WORK INSTRUCTION: Only a number is expected here: the count of lines in the data that contain "annotations".

THE DATA Start Marker

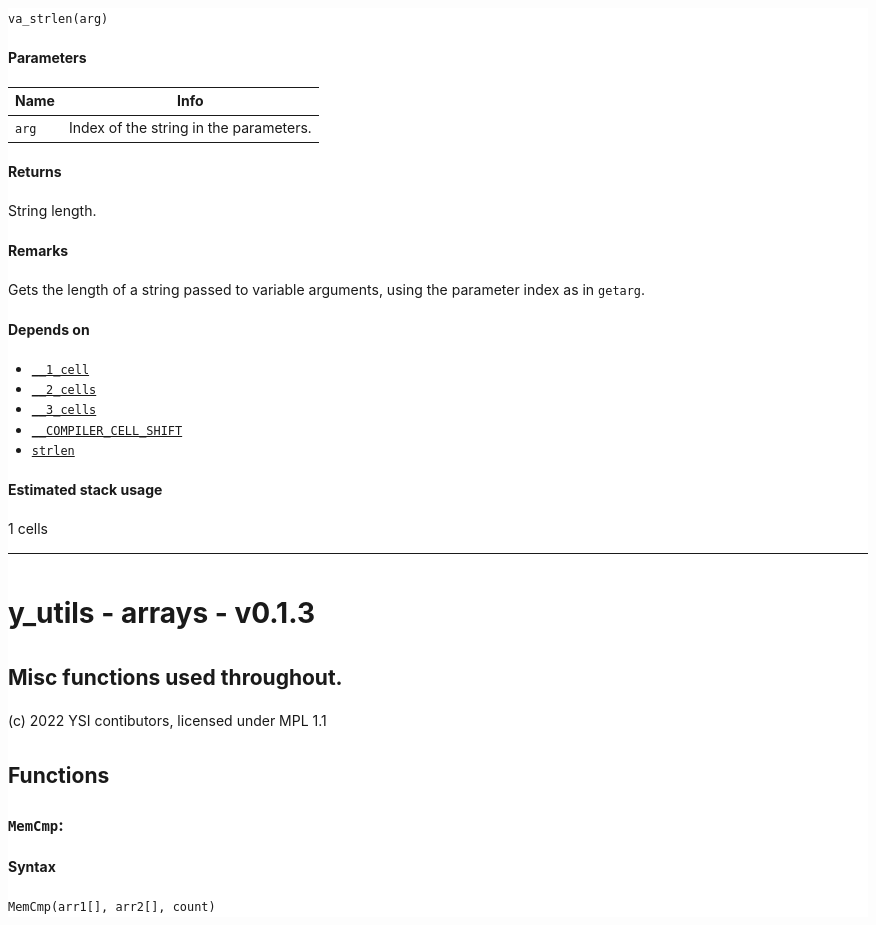 
```pawn
va_strlen(arg)
```


#### Parameters


| 	**Name**	 | 	**Info**	 |
|	---	|	---	|
| 	`arg`	 | 	Index of the string in the parameters.	 |

#### Returns
String length.


#### Remarks
Gets the length of a string passed to variable arguments, using the parameter index as in `getarg`.


#### Depends on
* [`__1_cell`](#__1_cell)
* [`__2_cells`](#__2_cells)
* [`__3_cells`](#__3_cells)
* [`__COMPILER_CELL_SHIFT`](#__COMPILER_CELL_SHIFT)
* [`strlen`](#strlen)
#### Estimated stack usage
1 cells










__________________________________________


y_utils - arrays - v0.1.3
==========================================
Misc functions used throughout.
------------------------------------------
(c) 2022 YSI contibutors, licensed under MPL 1.1



## Functions


### `MemCmp`:


#### Syntax


```pawn
MemCmp(arr1[], arr2[], count)
```
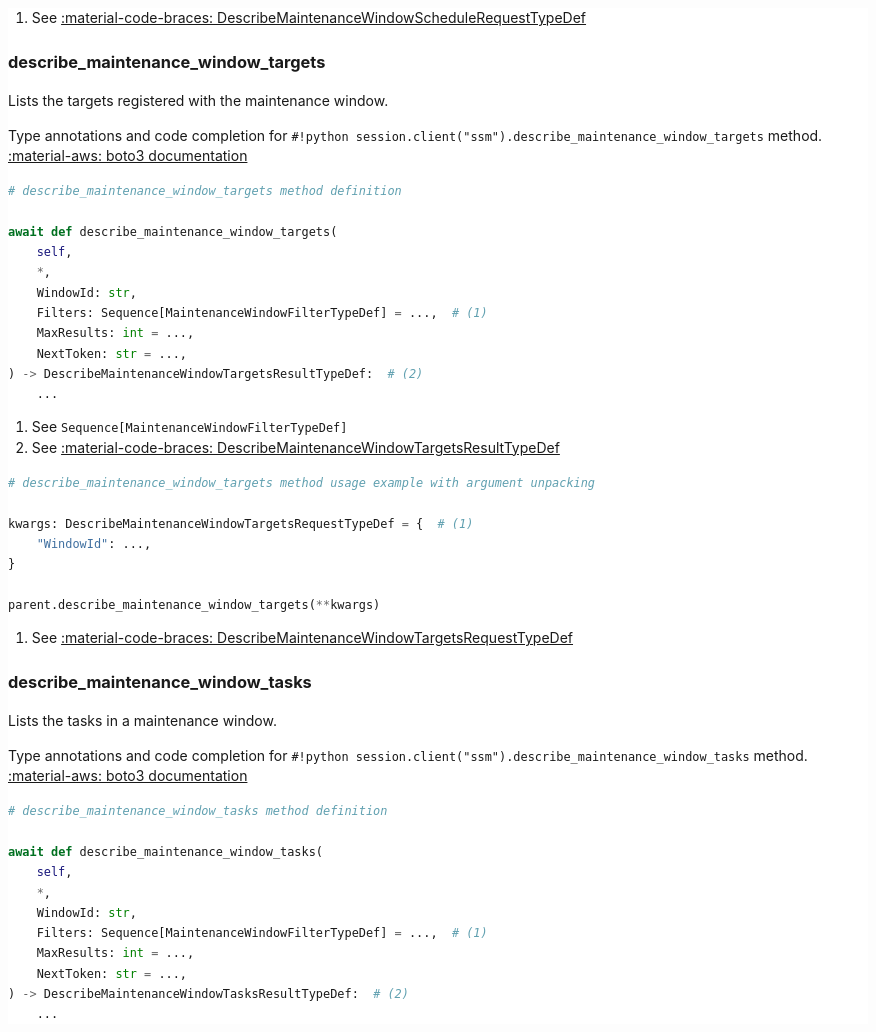 1. See [:material-code-braces: DescribeMaintenanceWindowScheduleRequestTypeDef](./type_defs.md#describemaintenancewindowschedulerequesttypedef)

### describe\_maintenance\_window\_targets

Lists the targets registered with the maintenance window.

Type annotations and code completion for `#!python session.client("ssm").describe_maintenance_window_targets` method.
[:material-aws: boto3 documentation](https://boto3.amazonaws.com/v1/documentation/api/latest/reference/services/ssm.html#SSM.Client)

```python
# describe_maintenance_window_targets method definition

await def describe_maintenance_window_targets(
    self,
    *,
    WindowId: str,
    Filters: Sequence[MaintenanceWindowFilterTypeDef] = ...,  # (1)
    MaxResults: int = ...,
    NextToken: str = ...,
) -> DescribeMaintenanceWindowTargetsResultTypeDef:  # (2)
    ...
```

1. See `Sequence[MaintenanceWindowFilterTypeDef]`
2. See [:material-code-braces: DescribeMaintenanceWindowTargetsResultTypeDef](./type_defs.md#describemaintenancewindowtargetsresulttypedef)


```python
# describe_maintenance_window_targets method usage example with argument unpacking

kwargs: DescribeMaintenanceWindowTargetsRequestTypeDef = {  # (1)
    "WindowId": ...,
}

parent.describe_maintenance_window_targets(**kwargs)
```

1. See [:material-code-braces: DescribeMaintenanceWindowTargetsRequestTypeDef](./type_defs.md#describemaintenancewindowtargetsrequesttypedef)

### describe\_maintenance\_window\_tasks

Lists the tasks in a maintenance window.

Type annotations and code completion for `#!python session.client("ssm").describe_maintenance_window_tasks` method.
[:material-aws: boto3 documentation](https://boto3.amazonaws.com/v1/documentation/api/latest/reference/services/ssm.html#SSM.Client)

```python
# describe_maintenance_window_tasks method definition

await def describe_maintenance_window_tasks(
    self,
    *,
    WindowId: str,
    Filters: Sequence[MaintenanceWindowFilterTypeDef] = ...,  # (1)
    MaxResults: int = ...,
    NextToken: str = ...,
) -> DescribeMaintenanceWindowTasksResultTypeDef:  # (2)
    ...
```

THE DATA End Marker

ANSWER TO THIS TASK: 2